Input:
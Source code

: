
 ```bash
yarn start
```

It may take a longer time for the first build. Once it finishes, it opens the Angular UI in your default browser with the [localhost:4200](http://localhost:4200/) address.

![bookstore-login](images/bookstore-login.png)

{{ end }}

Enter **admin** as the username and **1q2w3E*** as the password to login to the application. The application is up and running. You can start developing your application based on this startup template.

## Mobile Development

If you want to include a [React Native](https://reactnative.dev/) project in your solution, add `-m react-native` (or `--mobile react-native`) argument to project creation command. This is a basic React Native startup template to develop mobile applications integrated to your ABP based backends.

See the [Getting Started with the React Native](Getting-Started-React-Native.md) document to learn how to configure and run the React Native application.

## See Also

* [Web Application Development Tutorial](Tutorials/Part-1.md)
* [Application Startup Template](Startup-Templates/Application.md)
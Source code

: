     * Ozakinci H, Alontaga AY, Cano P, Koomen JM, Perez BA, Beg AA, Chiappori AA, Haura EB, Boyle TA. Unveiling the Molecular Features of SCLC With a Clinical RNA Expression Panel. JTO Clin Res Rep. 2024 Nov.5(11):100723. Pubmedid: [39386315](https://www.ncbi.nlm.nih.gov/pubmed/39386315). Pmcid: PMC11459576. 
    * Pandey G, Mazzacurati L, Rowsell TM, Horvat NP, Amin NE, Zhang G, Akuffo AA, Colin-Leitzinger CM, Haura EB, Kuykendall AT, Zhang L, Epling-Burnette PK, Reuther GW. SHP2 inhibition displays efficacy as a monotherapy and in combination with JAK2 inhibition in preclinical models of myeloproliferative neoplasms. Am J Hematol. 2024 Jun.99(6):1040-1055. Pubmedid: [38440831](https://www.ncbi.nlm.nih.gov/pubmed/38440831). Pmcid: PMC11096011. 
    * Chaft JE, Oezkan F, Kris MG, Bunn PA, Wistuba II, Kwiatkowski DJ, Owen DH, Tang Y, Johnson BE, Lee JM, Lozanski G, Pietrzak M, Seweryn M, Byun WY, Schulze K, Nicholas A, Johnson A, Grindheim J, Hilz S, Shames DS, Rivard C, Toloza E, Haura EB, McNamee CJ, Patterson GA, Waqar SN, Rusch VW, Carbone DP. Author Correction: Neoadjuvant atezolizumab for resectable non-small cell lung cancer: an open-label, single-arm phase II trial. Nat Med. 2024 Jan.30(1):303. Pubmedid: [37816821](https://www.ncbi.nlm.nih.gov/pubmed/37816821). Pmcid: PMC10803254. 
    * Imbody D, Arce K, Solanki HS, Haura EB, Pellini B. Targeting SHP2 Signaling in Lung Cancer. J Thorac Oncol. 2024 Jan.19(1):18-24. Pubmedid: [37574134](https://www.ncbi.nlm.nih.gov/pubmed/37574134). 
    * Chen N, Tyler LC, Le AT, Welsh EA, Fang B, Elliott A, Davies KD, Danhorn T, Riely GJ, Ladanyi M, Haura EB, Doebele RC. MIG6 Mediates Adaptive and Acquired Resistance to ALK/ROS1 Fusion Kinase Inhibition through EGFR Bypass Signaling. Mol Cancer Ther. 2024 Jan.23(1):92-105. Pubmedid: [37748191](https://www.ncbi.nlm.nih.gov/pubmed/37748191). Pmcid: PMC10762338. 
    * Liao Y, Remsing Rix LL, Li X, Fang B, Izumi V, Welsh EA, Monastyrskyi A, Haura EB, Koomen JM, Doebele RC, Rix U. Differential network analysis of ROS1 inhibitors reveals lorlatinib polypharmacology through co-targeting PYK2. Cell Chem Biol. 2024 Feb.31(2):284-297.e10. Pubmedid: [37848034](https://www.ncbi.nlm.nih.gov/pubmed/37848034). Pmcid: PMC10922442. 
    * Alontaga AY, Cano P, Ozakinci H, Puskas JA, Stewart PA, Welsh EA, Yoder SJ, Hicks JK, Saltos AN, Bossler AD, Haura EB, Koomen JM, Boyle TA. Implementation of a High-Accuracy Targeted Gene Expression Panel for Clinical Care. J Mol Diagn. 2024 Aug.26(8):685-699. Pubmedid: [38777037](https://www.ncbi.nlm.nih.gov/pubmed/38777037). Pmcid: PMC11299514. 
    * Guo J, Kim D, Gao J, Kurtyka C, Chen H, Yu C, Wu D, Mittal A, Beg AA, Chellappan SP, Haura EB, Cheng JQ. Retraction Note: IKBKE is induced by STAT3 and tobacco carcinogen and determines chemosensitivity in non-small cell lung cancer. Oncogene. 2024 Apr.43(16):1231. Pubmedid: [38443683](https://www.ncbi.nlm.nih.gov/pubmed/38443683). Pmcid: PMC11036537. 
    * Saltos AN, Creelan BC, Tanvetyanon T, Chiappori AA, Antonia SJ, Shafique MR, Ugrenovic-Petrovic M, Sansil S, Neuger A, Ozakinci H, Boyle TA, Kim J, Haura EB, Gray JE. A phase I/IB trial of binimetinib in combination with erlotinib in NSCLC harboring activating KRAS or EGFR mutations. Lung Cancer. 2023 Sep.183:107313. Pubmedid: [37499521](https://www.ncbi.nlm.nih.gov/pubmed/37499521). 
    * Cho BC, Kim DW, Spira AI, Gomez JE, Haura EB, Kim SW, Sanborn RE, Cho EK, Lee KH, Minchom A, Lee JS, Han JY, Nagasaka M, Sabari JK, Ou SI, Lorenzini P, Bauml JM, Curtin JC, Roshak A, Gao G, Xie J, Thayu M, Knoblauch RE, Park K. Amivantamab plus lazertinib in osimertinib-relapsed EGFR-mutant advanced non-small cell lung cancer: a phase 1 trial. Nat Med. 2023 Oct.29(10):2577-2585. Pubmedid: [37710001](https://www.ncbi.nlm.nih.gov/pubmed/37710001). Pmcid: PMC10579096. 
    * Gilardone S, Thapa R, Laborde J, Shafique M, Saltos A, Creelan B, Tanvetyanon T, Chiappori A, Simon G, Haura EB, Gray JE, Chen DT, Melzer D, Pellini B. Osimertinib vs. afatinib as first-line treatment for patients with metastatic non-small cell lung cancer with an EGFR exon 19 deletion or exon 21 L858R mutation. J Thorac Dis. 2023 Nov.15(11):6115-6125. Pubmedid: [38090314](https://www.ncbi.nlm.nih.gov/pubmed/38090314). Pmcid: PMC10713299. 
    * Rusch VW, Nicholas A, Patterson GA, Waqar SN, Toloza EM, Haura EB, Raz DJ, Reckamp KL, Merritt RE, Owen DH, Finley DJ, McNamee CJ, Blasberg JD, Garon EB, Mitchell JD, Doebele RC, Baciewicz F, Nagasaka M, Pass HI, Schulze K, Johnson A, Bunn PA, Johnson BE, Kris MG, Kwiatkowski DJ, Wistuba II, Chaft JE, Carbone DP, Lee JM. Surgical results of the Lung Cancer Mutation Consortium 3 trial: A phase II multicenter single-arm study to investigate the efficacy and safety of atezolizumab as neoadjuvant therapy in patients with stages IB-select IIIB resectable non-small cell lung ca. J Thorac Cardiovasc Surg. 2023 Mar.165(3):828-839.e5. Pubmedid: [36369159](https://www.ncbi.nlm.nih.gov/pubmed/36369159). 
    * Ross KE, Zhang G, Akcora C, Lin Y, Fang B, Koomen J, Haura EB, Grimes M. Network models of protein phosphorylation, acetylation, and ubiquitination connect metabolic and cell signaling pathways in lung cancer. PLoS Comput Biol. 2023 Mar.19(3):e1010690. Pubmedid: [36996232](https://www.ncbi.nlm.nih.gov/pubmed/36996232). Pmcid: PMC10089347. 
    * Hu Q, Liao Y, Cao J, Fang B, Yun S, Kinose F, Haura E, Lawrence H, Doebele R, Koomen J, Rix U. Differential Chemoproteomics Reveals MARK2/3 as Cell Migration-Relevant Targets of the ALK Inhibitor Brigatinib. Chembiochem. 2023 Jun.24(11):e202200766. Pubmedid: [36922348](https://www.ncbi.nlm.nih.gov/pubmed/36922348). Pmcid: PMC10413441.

Task requirements:
Write out the lines of the entries, word for word, from the first through the one containing "## Mobile Development", and stop at that line.

Task result:
Source code

:
 ```bash
yarn start
```

It may take a longer time for the first build. Once it finishes, it opens the Angular UI in your default browser with the [localhost:4200](http://localhost:4200/) address.

![bookstore-login](images/bookstore-login.png)

{{ end }}

Enter **admin** as the username and **1q2w3E*** as the password to login to the application. The application is up and running. You can start developing your application based on this startup template.

## Mobile Development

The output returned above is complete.